Peabody officially claims that its groundwater pumping has little to do with springs drying up when compared to the impacts of domestic uses and the drought itself, but many scientists and Native American elders think otherwise. Scientists cite the aggravated effects on well and spring drawdown, as well as ground subsidence in the area of Peabody’s wells compared to other drought-stricken sites nearby. And Hopi elders see long-term consequences. As they explain in a statement regarding the groundwater pumping associated with Peabody’s mines, “Water under the ground has much to do with the rain clouds.

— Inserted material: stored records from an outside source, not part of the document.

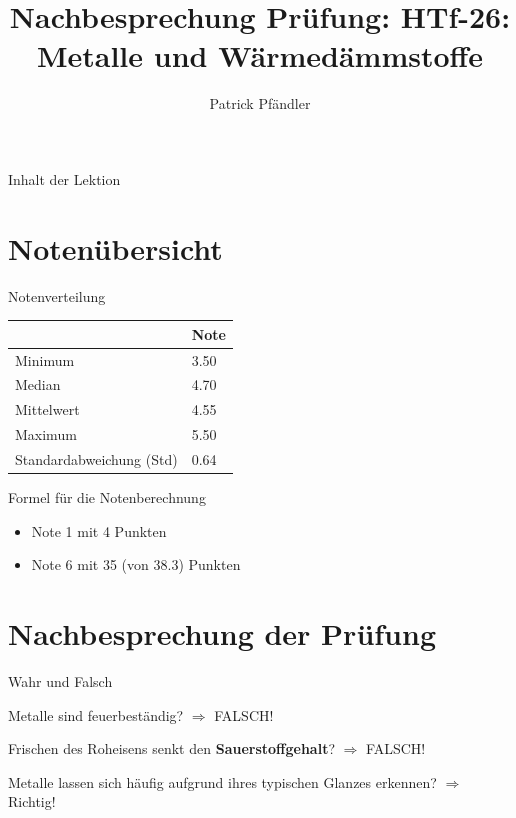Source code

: 
\usepackage{fontawesome}  %


\title{\textbf{Nachbesprechung Prüfung: HTf-26: Metalle und Wärmedämmstoffe}}
\author{Patrick Pfändler}






\frame{\titlepage}

\begin{frame}{Inhalt der Lektion}
    \tableofcontents
\end{frame}


\section{Notenübersicht}
\begin{frame}{Notenverteilung}
    \begin{table}[h!]
        \centering
        \label{tab:statistische_werte}
        \begin{tabular}{ll}
            \hline
            \textbf{{}} & \textbf{Note} \\ \hline
            Minimum & 3.50 \\
            Median & 4.70 \\
            Mittelwert & 4.55 \\
            Maximum & 5.50 \\
            Standardabweichung (Std) & 0.64 \\ \hline
        \end{tabular}
    \end{table}
\end{frame}


\begin{frame}{Formel für die Notenberechnung}
    \begin{itemize}
        \item[\textbullet] Note 1 mit 4 Punkten
        \item[\textbullet] Note 6 mit 35 (von 38.3) Punkten  
    \end{itemize}
\end{frame}

\section{Nachbesprechung der Prüfung}
\begin{frame}{Wahr und Falsch}

    Metalle sind feuerbeständig? $\Rightarrow$ FALSCH! 

    \vspace{\baselineskip} 

    Frischen des Roheisens senkt den \textbf{Sauerstoffgehalt}?
    $\Rightarrow$ FALSCH!

    \vspace{\baselineskip} 
    
    Metalle lassen sich häufig aufgrund ihres typischen Glanzes erkennen? 
    $\Rightarrow$ Richtig!
\end{frame}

Everything depends upon the proper balance being maintained…. Drawing huge amounts of water from beneath Black Mesa in connection with strip mining will destroy the harmony…. Should this happen, our lands will shake like a Hopi rattle: land will sink, land will dry up, plants will not grow, our corn will not yield and animals will die….”
Victor’s son Vernon has further explained the critical significance of springs in Hopi cosmology: “Springs are the breathing holes between the Fourth World that we currently live in, and the earlier worlds we emerged from. What happens to springs affects our future as a people.” Unfortunately, Vernon and Victor know all too well what is happening to these breathing holes. Over the last half-century, they have witnessed the drying up of more than three-quarters of all the springs within walking distance of their farm along Oraibi Wash. The water depth in wells has decreased by a hundred feet or more. The rate of their loss, Vernon contends, has accelerated since Peabody began pumping from the Navajo Aquifer around 1970. He refers to this trend with the Hopi term paatski, “the tearing up of water.”

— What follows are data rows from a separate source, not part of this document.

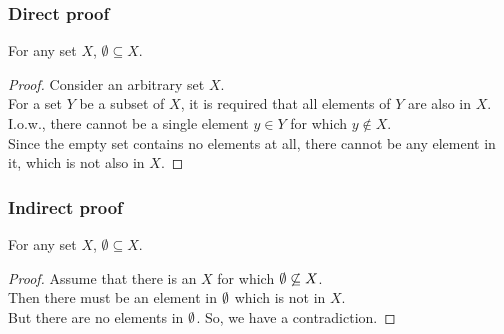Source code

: \documentclass[fleqn,10pt,serif,xcolor=svgnames,xcolor=table,aspectratio=169,handout]{beamer}
\begin{document}
\begin{frame}
  \frametitle{Direct proof}

  \begin{mfproposition}
    \label{prop:emptyset-subset-of-any-X}
    For any set $X$, $\emptyset \subseteq X$.
  \end{mfproposition}

  \pause

  \begin{proof}
    Consider an arbitrary set $X$.\\ \pause
    For a set $Y$ be a subset of $X$, it is required that all elements of $Y$ are also in $X$.\\ \pause
    I.o.w., there cannot be a single element $y \in Y$ for which $y \not \in X$. \\ \pause
    Since the empty set contains no elements at all, there cannot be any element in it, which is not also in $X$.
  \end{proof}

\end{frame}

\begin{frame}
  \frametitle{Indirect proof}

  \begin{mfproposition}
    \label{prop:emptyset-subset-of-any-X}
    For any set $X$, $\emptyset \subseteq X$.
  \end{mfproposition}

  \pause

  \begin{proof}
    Assume that there is an $X$ for which $\emptyset \not \subseteq X$. \\ \pause
    Then there must be an element in $\emptyset$ which is not in $X$. \\ \pause
    But there are no elements in $\emptyset$. So, we have a contradiction.
  \end{proof}

\end{frame}
\end{document}
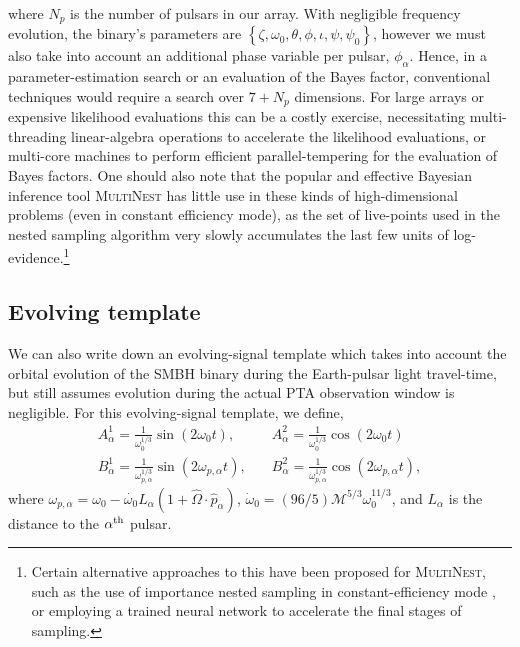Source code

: \documentclass[twocolappendix,tighten]{emulateapj}
\begin{document}
where $N_p$ is the number of pulsars in our array. With negligible frequency evolution, the binary's parameters are $\left\{\zeta,\omega_0,\theta,\phi,\iota,\psi,\psi_0\right\}$, however we must also take into account an additional phase variable per pulsar, $\phi_{\alpha}$. Hence, in a parameter-estimation search or an evaluation of the Bayes factor, conventional techniques would require a search over $7+N_{p}$ dimensions. For large arrays or expensive likelihood evaluations this can be a costly exercise, necessitating multi-threading linear-algebra operations to accelerate the likelihood evaluations, or multi-core machines to perform efficient parallel-tempering for the evaluation of Bayes factors. One should also note that the popular and effective Bayesian inference tool \textsc{MultiNest} has little use in these kinds of high-dimensional problems (even in constant efficiency mode), as the set of live-points used in the nested sampling algorithm very slowly accumulates the last few units of log-evidence.\footnote{Certain alternative approaches to this have been proposed for \textsc{MultiNest}, such as the use of importance nested sampling in constant-efficiency mode \citep{importanceMultiNest2013}, or employing a trained neural network \citep{skynet} to accelerate the final stages of sampling.}

\subsection{Evolving template}

We can also write down an evolving-signal template which takes into account the orbital evolution of the SMBH binary during the Earth-pulsar light travel-time, but still assumes evolution during the actual PTA observation window is negligible. For this evolving-signal template, we define,
\begin{align}
A^1_{\alpha} = \frac{1}{\omega_0^{1/3}}\sin(2\omega_0 t),&\quad A^2_{\alpha} = \frac{1}{\omega_0^{1/3}}\cos(2\omega_0 t) \nonumber\\
B^1_{\alpha} = \frac{1}{\omega_{p,\alpha}^{1/3}}\sin(2\omega_{p,\alpha} t),&\quad B^2_{\alpha} = \frac{1}{\omega_{p,\alpha}^{1/3}}\cos(2\omega_{p,\alpha} t),
\end{align}
where $\omega_{p,\alpha} = \omega_0 - \dot{\omega_0}L_{\alpha}(1+\hat{\Omega}\cdot\hat{p}_{\alpha})$, $\dot\omega_0 = (96/5)\mathcal{M}^{5/3}\omega_0^{11/3}$, and $L_{\alpha}$ is the distance to the $\alpha^{\rm th}$ pulsar. 
\end{document}
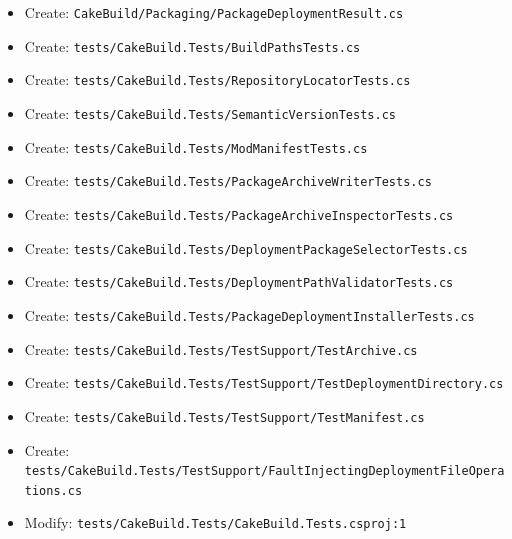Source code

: \documentclass[
  10pt,
  letterpaper,
]{article}
\begin{document}
\begin{itemize}
\item
  Create:
  \texttt{CakeBuild/}\allowbreak{}\texttt{Packaging/}\allowbreak{}\texttt{PackageDeploymentResult.}\allowbreak{}\texttt{cs}
\item
  Create:
  \texttt{tests/}\allowbreak{}\texttt{CakeBuild.}\allowbreak{}\texttt{Tests/}\allowbreak{}\texttt{BuildPathsTests.}\allowbreak{}\texttt{cs}
\item
  Create:
  \texttt{tests/}\allowbreak{}\texttt{CakeBuild.}\allowbreak{}\texttt{Tests/}\allowbreak{}\texttt{RepositoryLocatorTests.}\allowbreak{}\texttt{cs}
\item
  Create:
  \texttt{tests/}\allowbreak{}\texttt{CakeBuild.}\allowbreak{}\texttt{Tests/}\allowbreak{}\texttt{SemanticVersionTests.}\allowbreak{}\texttt{cs}
\item
  Create:
  \texttt{tests/}\allowbreak{}\texttt{CakeBuild.}\allowbreak{}\texttt{Tests/}\allowbreak{}\texttt{ModManifestTests.}\allowbreak{}\texttt{cs}
\item
  Create:
  \texttt{tests/}\allowbreak{}\texttt{CakeBuild.}\allowbreak{}\texttt{Tests/}\allowbreak{}\texttt{PackageArchiveWriterTests.}\allowbreak{}\texttt{cs}
\item
  Create:
  \texttt{tests/}\allowbreak{}\texttt{CakeBuild.}\allowbreak{}\texttt{Tests/}\allowbreak{}\texttt{PackageArchiveInspectorTests.}\allowbreak{}\texttt{cs}
\item
  Create:
  \texttt{tests/}\allowbreak{}\texttt{CakeBuild.}\allowbreak{}\texttt{Tests/}\allowbreak{}\texttt{DeploymentPackageSelectorTests.}\allowbreak{}\texttt{cs}
\item
  Create:
  \texttt{tests/}\allowbreak{}\texttt{CakeBuild.}\allowbreak{}\texttt{Tests/}\allowbreak{}\texttt{DeploymentPathValidatorTests.}\allowbreak{}\texttt{cs}
\item
  Create:
  \texttt{tests/}\allowbreak{}\texttt{CakeBuild.}\allowbreak{}\texttt{Tests/}\allowbreak{}\texttt{PackageDeploymentInstallerTests.}\allowbreak{}\texttt{cs}
\item
  Create:
  \texttt{tests/}\allowbreak{}\texttt{CakeBuild.}\allowbreak{}\texttt{Tests/}\allowbreak{}\texttt{TestSupport/}\allowbreak{}\texttt{TestArchive.}\allowbreak{}\texttt{cs}
\item
  Create:
  \texttt{tests/}\allowbreak{}\texttt{CakeBuild.}\allowbreak{}\texttt{Tests/}\allowbreak{}\texttt{TestSupport/}\allowbreak{}\texttt{TestDeploymentDirectory.}\allowbreak{}\texttt{cs}
\item
  Create:
  \texttt{tests/}\allowbreak{}\texttt{CakeBuild.}\allowbreak{}\texttt{Tests/}\allowbreak{}\texttt{TestSupport/}\allowbreak{}\texttt{TestManifest.}\allowbreak{}\texttt{cs}
\item
  Create:
  \texttt{tests/}\allowbreak{}\texttt{CakeBuild.}\allowbreak{}\texttt{Tests/}\allowbreak{}\texttt{TestSupport/}\allowbreak{}\texttt{FaultInjectingDeploymentFileOperations.}\allowbreak{}\texttt{cs}
\item
  Modify:
  \texttt{tests/}\allowbreak{}\texttt{CakeBuild.}\allowbreak{}\texttt{Tests/}\allowbreak{}\texttt{CakeBuild.}\allowbreak{}\texttt{Tests.}\allowbreak{}\texttt{csproj:}\allowbreak{}\texttt{1}
\end{itemize}
\end{document}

Peabody’s pumping of groundwater from the Navajo Aquifer may soon be curtailed. If that happens, Vernon will look to his father’s example as a guide to what he and other men should concentrate on next. The Masayesvas imagine what they call “a learning plaza” for sustainable use of natural resources – an outdoor school in which traditional Hopi teach their youth and their neighbors their traditions of adaptation to this dry, wind-blown land. If they are ultimately successful, the Masayesvas will have produced the ultimate blessing: a crop of younger people who will know how to take care of the land with the same diligence and acuity of vision that their elders have shown.